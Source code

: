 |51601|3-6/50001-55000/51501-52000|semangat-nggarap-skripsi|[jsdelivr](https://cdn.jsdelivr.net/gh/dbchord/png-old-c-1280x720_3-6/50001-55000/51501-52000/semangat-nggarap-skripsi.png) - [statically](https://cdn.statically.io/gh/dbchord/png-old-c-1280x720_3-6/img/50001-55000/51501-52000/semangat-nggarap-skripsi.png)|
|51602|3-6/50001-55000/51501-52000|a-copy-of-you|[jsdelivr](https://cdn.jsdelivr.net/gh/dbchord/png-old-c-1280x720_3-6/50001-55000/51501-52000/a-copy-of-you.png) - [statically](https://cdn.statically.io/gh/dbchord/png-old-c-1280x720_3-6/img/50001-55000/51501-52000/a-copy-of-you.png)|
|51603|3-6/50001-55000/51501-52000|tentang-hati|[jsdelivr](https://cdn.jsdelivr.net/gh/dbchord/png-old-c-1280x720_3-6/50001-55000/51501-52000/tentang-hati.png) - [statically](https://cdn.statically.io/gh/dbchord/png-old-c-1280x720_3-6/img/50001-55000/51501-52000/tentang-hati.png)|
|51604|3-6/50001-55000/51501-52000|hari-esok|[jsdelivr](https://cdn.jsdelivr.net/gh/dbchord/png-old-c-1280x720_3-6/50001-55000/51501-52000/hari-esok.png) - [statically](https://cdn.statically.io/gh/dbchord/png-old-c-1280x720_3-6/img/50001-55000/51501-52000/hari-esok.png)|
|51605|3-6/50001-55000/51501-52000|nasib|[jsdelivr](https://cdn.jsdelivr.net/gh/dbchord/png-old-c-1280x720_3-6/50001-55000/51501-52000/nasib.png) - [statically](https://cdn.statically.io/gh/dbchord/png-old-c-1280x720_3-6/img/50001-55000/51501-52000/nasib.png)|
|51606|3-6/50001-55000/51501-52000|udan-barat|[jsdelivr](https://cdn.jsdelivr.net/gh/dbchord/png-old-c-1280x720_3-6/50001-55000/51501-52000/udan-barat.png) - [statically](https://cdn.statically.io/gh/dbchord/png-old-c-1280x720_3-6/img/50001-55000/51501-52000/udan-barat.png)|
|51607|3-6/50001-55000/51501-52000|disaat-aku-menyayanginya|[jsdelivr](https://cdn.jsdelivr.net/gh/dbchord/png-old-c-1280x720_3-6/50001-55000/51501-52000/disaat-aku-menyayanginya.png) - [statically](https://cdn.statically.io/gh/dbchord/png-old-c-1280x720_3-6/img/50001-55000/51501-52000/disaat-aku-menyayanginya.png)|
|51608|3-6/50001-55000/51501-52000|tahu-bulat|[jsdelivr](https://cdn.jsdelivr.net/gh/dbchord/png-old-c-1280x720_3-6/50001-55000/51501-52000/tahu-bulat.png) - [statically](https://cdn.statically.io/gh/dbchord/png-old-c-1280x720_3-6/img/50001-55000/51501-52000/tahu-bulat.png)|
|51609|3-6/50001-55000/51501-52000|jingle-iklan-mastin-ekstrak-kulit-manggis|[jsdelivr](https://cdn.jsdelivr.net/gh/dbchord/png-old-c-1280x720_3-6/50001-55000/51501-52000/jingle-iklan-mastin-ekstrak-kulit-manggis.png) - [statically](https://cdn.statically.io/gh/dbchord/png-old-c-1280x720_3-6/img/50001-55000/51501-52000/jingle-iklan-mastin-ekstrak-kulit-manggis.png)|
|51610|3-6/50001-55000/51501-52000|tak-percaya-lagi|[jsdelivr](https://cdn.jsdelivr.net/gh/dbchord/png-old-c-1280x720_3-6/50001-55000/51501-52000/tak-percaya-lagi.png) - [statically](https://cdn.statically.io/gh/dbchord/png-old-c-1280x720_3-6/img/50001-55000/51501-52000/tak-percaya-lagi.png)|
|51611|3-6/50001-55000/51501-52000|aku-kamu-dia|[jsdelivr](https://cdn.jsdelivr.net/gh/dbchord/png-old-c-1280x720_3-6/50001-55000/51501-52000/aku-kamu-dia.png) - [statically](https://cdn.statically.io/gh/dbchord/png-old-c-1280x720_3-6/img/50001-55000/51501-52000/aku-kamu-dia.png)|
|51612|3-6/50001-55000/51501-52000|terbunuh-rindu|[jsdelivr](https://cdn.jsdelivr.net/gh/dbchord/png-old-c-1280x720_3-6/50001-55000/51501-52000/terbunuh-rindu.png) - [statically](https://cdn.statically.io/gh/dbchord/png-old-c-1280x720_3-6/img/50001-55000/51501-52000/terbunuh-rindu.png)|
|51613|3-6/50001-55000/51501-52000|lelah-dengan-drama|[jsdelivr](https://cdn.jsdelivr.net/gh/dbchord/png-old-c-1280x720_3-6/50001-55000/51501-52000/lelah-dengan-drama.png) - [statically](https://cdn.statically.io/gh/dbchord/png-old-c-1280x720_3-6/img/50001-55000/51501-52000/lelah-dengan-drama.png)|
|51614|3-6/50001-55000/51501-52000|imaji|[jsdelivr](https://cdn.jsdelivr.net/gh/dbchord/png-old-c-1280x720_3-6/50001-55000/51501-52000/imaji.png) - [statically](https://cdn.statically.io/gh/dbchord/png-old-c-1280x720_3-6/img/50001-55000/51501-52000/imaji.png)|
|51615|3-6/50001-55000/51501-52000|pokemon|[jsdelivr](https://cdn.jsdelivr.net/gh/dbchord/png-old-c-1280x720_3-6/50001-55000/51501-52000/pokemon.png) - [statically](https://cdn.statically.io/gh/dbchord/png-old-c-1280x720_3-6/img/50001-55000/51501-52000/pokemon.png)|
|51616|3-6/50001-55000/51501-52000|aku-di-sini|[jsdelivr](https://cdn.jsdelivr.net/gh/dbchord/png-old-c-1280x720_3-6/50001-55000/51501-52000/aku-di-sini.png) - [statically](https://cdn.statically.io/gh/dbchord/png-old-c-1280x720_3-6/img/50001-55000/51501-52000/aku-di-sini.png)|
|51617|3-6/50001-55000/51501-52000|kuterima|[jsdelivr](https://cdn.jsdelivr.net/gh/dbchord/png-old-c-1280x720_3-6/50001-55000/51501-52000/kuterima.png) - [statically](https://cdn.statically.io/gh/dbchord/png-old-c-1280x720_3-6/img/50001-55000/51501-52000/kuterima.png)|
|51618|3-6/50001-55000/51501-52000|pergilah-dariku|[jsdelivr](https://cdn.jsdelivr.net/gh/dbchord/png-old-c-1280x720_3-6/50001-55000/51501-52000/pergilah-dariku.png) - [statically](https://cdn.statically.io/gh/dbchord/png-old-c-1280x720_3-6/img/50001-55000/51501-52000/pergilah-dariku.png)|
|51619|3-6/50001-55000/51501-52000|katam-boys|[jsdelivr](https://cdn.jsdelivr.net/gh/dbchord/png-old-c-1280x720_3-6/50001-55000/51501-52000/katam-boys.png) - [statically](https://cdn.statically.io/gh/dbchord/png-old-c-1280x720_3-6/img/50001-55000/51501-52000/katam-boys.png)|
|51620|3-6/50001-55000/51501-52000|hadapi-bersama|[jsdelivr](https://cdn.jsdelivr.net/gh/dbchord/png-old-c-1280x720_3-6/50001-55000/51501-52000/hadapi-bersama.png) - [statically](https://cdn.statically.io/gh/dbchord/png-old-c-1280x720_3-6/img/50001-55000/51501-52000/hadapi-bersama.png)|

══════════════════════════════

The problem:
Repeat the whole listing verbatim.

Finished exercise:
Source code

: |51601|3-6/50001-55000/51501-52000|semangat-nggarap-skripsi|[jsdelivr](https://cdn.jsdelivr.net/gh/dbchord/png-old-c-1280x720_3-6/50001-55000/51501-52000/semangat-nggarap-skripsi.png) - [statically](https://cdn.statically.io/gh/dbchord/png-old-c-1280x720_3-6/img/50001-55000/51501-52000/semangat-nggarap-skripsi.png)|
|51602|3-6/50001-55000/51501-52000|a-copy-of-you|[jsdelivr](https://cdn.jsdelivr.net/gh/dbchord/png-old-c-1280x720_3-6/50001-55000/51501-52000/a-copy-of-you.png) - [statically](https://cdn.statically.io/gh/dbchord/png-old-c-1280x720_3-6/img/50001-55000/51501-52000/a-copy-of-you.png)|
|51603|3-6/50001-55000/51501-52000|tentang-hati|[jsdelivr](https://cdn.jsdelivr.net/gh/dbchord/png-old-c-1280x720_3-6/50001-55000/51501-52000/tentang-hati.png) - [statically](https://cdn.statically.io/gh/dbchord/png-old-c-1280x720_3-6/img/50001-55000/51501-52000/tentang-hati.png)|
|51604|3-6/50001-55000/51501-52000|hari-esok|[jsdelivr](https://cdn.jsdelivr.net/gh/dbchord/png-old-c-1280x720_3-6/50001-55000/51501-52000/hari-esok.png) - [statically](https://cdn.statically.io/gh/dbchord/png-old-c-1280x720_3-6/img/50001-55000/51501-52000/hari-esok.png)|
|51605|3-6/50001-55000/51501-52000|nasib|[jsdelivr](https://cdn.jsdelivr.net/gh/dbchord/png-old-c-1280x720_3-6/50001-55000/51501-52000/nasib.png) - [statically](https://cdn.statically.io/gh/dbchord/png-old-c-1280x720_3-6/img/50001-55000/51501-52000/nasib.png)|
|51606|3-6/50001-55000/51501-52000|udan-barat|[jsdelivr](https://cdn.jsdelivr.net/gh/dbchord/png-old-c-1280x720_3-6/50001-55000/51501-52000/udan-barat.png) - [statically](https://cdn.statically.io/gh/dbchord/png-old-c-1280x720_3-6/img/50001-55000/51501-52000/udan-barat.png)|
|51607|3-6/50001-55000/51501-52000|disaat-aku-menyayanginya|[jsdelivr](https://cdn.jsdelivr.net/gh/dbchord/png-old-c-1280x720_3-6/50001-55000/51501-52000/disaat-aku-menyayanginya.png) - [statically](https://cdn.statically.io/gh/dbchord/png-old-c-1280x720_3-6/img/50001-55000/51501-52000/disaat-aku-menyayanginya.png)|
|51608|3-6/50001-55000/51501-52000|tahu-bulat|[jsdelivr](https://cdn.jsdelivr.net/gh/dbchord/png-old-c-1280x720_3-6/50001-55000/51501-52000/tahu-bulat.png) - [statically](https://cdn.statically.io/gh/dbchord/png-old-c-1280x720_3-6/img/50001-55000/51501-52000/tahu-bulat.png)|
|51609|3-6/50001-55000/51501-52000|jingle-iklan-mastin-ekstrak-kulit-manggis|[jsdelivr](https://cdn.jsdelivr.net/gh/dbchord/png-old-c-1280x720_3-6/50001-55000/51501-52000/jingle-iklan-mastin-ekstrak-kulit-manggis.png) - [statically](https://cdn.statically.io/gh/dbchord/png-old-c-1280x720_3-6/img/50001-55000/51501-52000/jingle-iklan-mastin-ekstrak-kulit-manggis.png)|
|51610|3-6/50001-55000/51501-52000|tak-percaya-lagi|[jsdelivr](https://cdn.jsdelivr.net/gh/dbchord/png-old-c-1280x720_3-6/50001-55000/51501-52000/tak-percaya-lagi.png) - [statically](https://cdn.statically.io/gh/dbchord/png-old-c-1280x720_3-6/img/50001-55000/51501-52000/tak-percaya-lagi.png)|
|51611|3-6/50001-55000/51501-52000|aku-kamu-dia|[jsdelivr](https://cdn.jsdelivr.net/gh/dbchord/png-old-c-1280x720_3-6/50001-55000/51501-52000/aku-kamu-dia.png) - [statically](https://cdn.statically.io/gh/dbchord/png-old-c-1280x720_3-6/img/50001-55000/51501-52000/aku-kamu-dia.png)|
|51612|3-6/50001-55000/51501-52000|terbunuh-rindu|[jsdelivr](https://cdn.jsdelivr.net/gh/dbchord/png-old-c-1280x720_3-6/50001-55000/51501-52000/terbunuh-rindu.png) - [statically](https://cdn.statically.io/gh/dbchord/png-old-c-1280x720_3-6/img/50001-55000/51501-52000/terbunuh-rindu.png)|
|51613|3-6/50001-55000/51501-52000|lelah-dengan-drama|[jsdelivr](https://cdn.jsdelivr.net/gh/dbchord/png-old-c-1280x720_3-6/50001-55000/51501-52000/lelah-dengan-drama.png) - [statically](https://cdn.statically.io/gh/dbchord/png-old-c-1280x720_3-6/img/50001-55000/51501-52000/lelah-dengan-drama.png)|
|51614|3-6/50001-55000/51501-52000|imaji|[jsdelivr](https://cdn.jsdelivr.net/gh/dbchord/png-old-c-1280x720_3-6/50001-55000/51501-52000/imaji.png) - [statically](https://cdn.statically.io/gh/dbchord/png-old-c-1280x720_3-6/img/50001-55000/51501-52000/imaji.png)|
|51615|3-6/50001-55000/51501-52000|pokemon|[jsdelivr](https://cdn.jsdelivr.net/gh/dbchord/png-old-c-1280x720_3-6/50001-55000/51501-52000/pokemon.png) - [statically](https://cdn.statically.io/gh/dbchord/png-old-c-1280x720_3-6/img/50001-55000/51501-52000/pokemon.png)|
|51616|3-6/50001-55000/51501-52000|aku-di-sini|[jsdelivr](https://cdn.jsdelivr.net/gh/dbchord/png-old-c-1280x720_3-6/50001-55000/51501-52000/aku-di-sini.png) - [statically](https://cdn.statically.io/gh/dbchord/png-old-c-1280x720_3-6/img/50001-55000/51501-52000/aku-di-sini.png)|
|51617|3-6/50001-55000/51501-52000|kuterima|[jsdelivr](https://cdn.jsdelivr.net/gh/dbchord/png-old-c-1280x720_3-6/50001-55000/51501-52000/kuterima.png) - [statically](https://cdn.statically.io/gh/dbchord/png-old-c-1280x720_3-6/img/50001-55000/51501-52000/kuterima.png)|
|51618|3-6/50001-55000/51501-52000|pergilah-dariku|[jsdelivr](https://cdn.jsdelivr.net/gh/dbchord/png-old-c-1280x720_3-6/50001-55000/51501-52000/pergilah-dariku.png) - [statically](https://cdn.statically.io/gh/dbchord/png-old-c-1280x720_3-6/img/50001-55000/51501-52000/pergilah-dariku.png)|
|51619|3-6/50001-55000/51501-52000|katam-boys|[jsdelivr](https://cdn.jsdelivr.net/gh/dbchord/png-old-c-1280x720_3-6/50001-55000/51501-52000/katam-boys.png) - [statically](https://cdn.statically.io/gh/dbchord/png-old-c-1280x720_3-6/img/50001-55000/51501-52000/katam-boys.png)|
|51620|3-6/50001-55000/51501-52000|hadapi-bersama|[jsdelivr](https://cdn.jsdelivr.net/gh/dbchord/png-old-c-1280x720_3-6/50001-55000/51501-52000/hadapi-bersama.png) - [statically](https://cdn.statically.io/gh/dbchord/png-old-c-1280x720_3-6/img/50001-55000/51501-52000/hadapi-bersama.png)|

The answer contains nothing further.